As it turns out, Tesla may be positioned for massive growth in vehicle deliveries in 2021 -- and the automaker has the installed production capacity to back it up.
Tesla deliveries may skyrocket
After explaining how he arrived at his estimate, New Street Research analyst Pierre Ferragu he believed Tesla could deliver between 840,000 to one million cars in 2021 -- up from the projected 500,000 units the company is expected to deliver this year.
When asked whether he was on the right track, Musk responded saying, "I mean, it's in that vicinity. Yes. You're not far off."
To put this potential growth into perspective, consider it in percentage terms compared to the 500,000 vehicles Tesla is aiming to deliver this year. Growing deliveries from 500,000 in 2020 to 850,000 in 2021 implies 70% year over year growth. One million deliveries next year, of course, would translate to 100% growth (again assuming Tesla delivers 500,000 vehicles in 2020.
How Tesla's deliveries could grow 70%
But are these realistic expectations?
There's actually a rational case for this analyst's projections. As the analyst pointed out when explaining the reasoning for his forecast, the automaker has already installed enough production capacity to produce nearly 850,000 cars per year.

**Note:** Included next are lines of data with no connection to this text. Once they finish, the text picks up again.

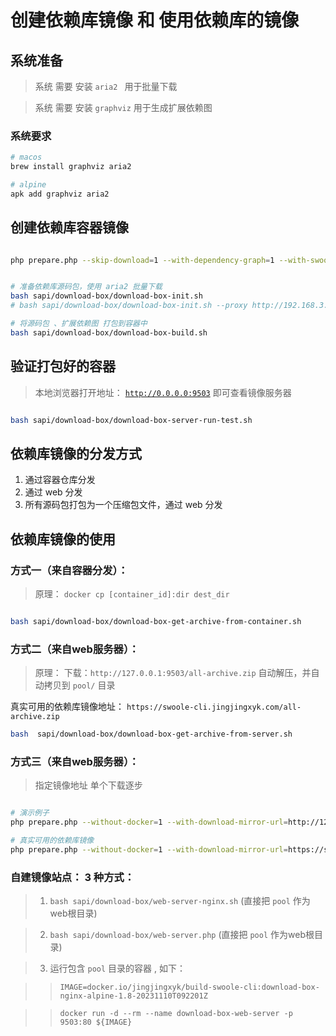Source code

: # 创建依赖库镜像 和 使用依赖库的镜像

## 系统准备

> 系统 需要 安装 `aria2 ` 用于批量下载

> 系统 需要 安装 `graphviz` 用于生成扩展依赖图

### 系统要求

```bash
# macos
brew install graphviz aria2

# alpine
apk add graphviz aria2

```

## 创建依赖库容器镜像

```bash

php prepare.php --skip-download=1 --with-dependency-graph=1 --with-swoole-pgsql=1 +apcu +ds +xlswriter +ssh2 +inotify


# 准备依赖库源码包，使用 aria2 批量下载
bash sapi/download-box/download-box-init.sh
# bash sapi/download-box/download-box-init.sh --proxy http://192.168.3.26:8015

# 将源码包 、扩展依赖图 打包到容器中
bash sapi/download-box/download-box-build.sh

```

## 验证打包好的容器

> 本地浏览器打开地址：   [`http://0.0.0.0:9503`](http://0.0.0.0:9503)  即可查看镜像服务器

```bash

bash sapi/download-box/download-box-server-run-test.sh

```

## 依赖库镜像的分发方式

1. 通过容器仓库分发
1. 通过 web 分发
1. 所有源码包打包为一个压缩包文件，通过 web 分发

## 依赖库镜像的使用

### 方式一（来自容器分发）：

> 原理：  `docker cp [container_id]:dir dest_dir`

```bash

bash sapi/download-box/download-box-get-archive-from-container.sh

```

### 方式二（来自web服务器）：

> 原理： 下载：`http://127.0.0.1:9503/all-archive.zip`
> 自动解压，并自动拷贝到 `pool/` 目录

>
真实可用的依赖库镜像地址：  `https://swoole-cli.jingjingxyk.com/all-archive.zip`

```bash
bash  sapi/download-box/download-box-get-archive-from-server.sh
```

### 方式三（来自web服务器）：

> 指定镜像地址 单个下载逐步

```bash

# 演示例子
php prepare.php --without-docker=1 --with-download-mirror-url=http://127.0.0.1:9503

# 真实可用的依赖库镜像
php prepare.php --without-docker=1 --with-download-mirror-url=https://swoole-cli.jingjingxyk.com/


```

### 自建镜像站点： 3 种方式：

> 1. `bash sapi/download-box/web-server-nginx.sh`  (直接把 `pool` 作为web根目录)

> 2. `bash sapi/download-box/web-server.php`       (直接把 `pool` 作为web根目录)

> 3. 运行包含 `pool` 目录的容器 , 如下：

> > ` IMAGE=docker.io/jingjingxyk/build-swoole-cli:download-box-nginx-alpine-1.8-20231110T092201Z `

> > ` docker run -d --rm --name download-box-web-server -p 9503:80 ${IMAGE} `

Tesla broke down this capacity in its third-quarter shareholder letter. The company's production lines at its Fremont, California factory can produce 90,0000 combined Model S and X units per year and 500,000 combined Model 3 and Y units. Tesla's new Shanghai factory has the capacity for 250,000 Model 3 vehicles annually.
Meanwhile, Tesla's Model Y factories in both Berlin, Germany and Austin, Texas are both under construction. In addition, the company is building a production line for Model Y in Shanghai. Given Tesla's recent accelerated pace at bringing factories and new production lines online, it wouldn't be surprising to see production at these factories begin in meaningful volumes next year.
While Tesla could run into some unexpected detours, the company's recent execution and its expansion plans suggest Tesla will likely see accelerated growth next year.